■ PROBLEM STATEMENT
Every picture is to be removed, and all the data is to be copied exactly.

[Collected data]
----------------------------------------

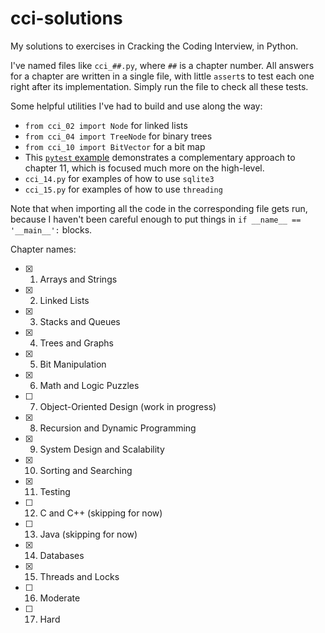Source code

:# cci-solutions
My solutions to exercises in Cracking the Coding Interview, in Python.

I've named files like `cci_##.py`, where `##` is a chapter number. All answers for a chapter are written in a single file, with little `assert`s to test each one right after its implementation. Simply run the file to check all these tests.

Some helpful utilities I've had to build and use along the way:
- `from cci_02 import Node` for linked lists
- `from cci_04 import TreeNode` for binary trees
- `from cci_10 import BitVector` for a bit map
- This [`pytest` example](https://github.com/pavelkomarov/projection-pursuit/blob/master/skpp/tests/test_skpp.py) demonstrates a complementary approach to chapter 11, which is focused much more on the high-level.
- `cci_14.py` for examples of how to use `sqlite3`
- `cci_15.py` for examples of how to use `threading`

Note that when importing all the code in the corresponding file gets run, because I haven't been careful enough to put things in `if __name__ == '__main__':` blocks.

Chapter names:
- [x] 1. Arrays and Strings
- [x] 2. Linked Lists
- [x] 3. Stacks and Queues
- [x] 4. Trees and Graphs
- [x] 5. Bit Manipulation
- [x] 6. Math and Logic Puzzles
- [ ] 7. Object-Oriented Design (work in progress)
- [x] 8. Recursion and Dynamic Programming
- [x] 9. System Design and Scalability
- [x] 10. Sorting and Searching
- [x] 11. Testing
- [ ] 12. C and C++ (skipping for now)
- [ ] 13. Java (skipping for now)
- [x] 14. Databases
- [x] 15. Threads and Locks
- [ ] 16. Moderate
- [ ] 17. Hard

----------------------------------------

■ SOLVED PROBLEM
Source code

:# cci-solutions
My solutions to exercises in Cracking the Coding Interview, in Python.

I've named files like `cci_##.py`, where `##` is a chapter number. All answers for a chapter are written in a single file, with little `assert`s to test each one right after its implementation. Simply run the file to check all these tests.

Some helpful utilities I've had to build and use along the way:
- `from cci_02 import Node` for linked lists
- `from cci_04 import TreeNode` for binary trees
- `from cci_10 import BitVector` for a bit map
- This [`pytest` example](https://github.com/pavelkomarov/projection-pursuit/blob/master/skpp/tests/test_skpp.py) demonstrates a complementary approach to chapter 11, which is focused much more on the high-level.
- `cci_14.py` for examples of how to use `sqlite3`
- `cci_15.py` for examples of how to use `threading`

Note that when importing all the code in the corresponding file gets run, because I haven't been careful enough to put things in `if __name__ == '__main__':` blocks.

Chapter names:
- [x] 1. Arrays and Strings
- [x] 2. Linked Lists
- [x] 3. Stacks and Queues
- [x] 4. Trees and Graphs
- [x] 5. Bit Manipulation
- [x] 6. Math and Logic Puzzles
- [ ] 7. Object-Oriented Design (work in progress)
- [x] 8. Recursion and Dynamic Programming
- [x] 9. System Design and Scalability
- [x] 10. Sorting and Searching
- [x] 11. Testing
- [ ] 12. C and C++ (skipping for now)
- [ ] 13. Java (skipping for now)
- [x] 14. Databases
- [x] 15. Threads and Locks
- [ ] 16. Moderate
- [ ] 17. Hard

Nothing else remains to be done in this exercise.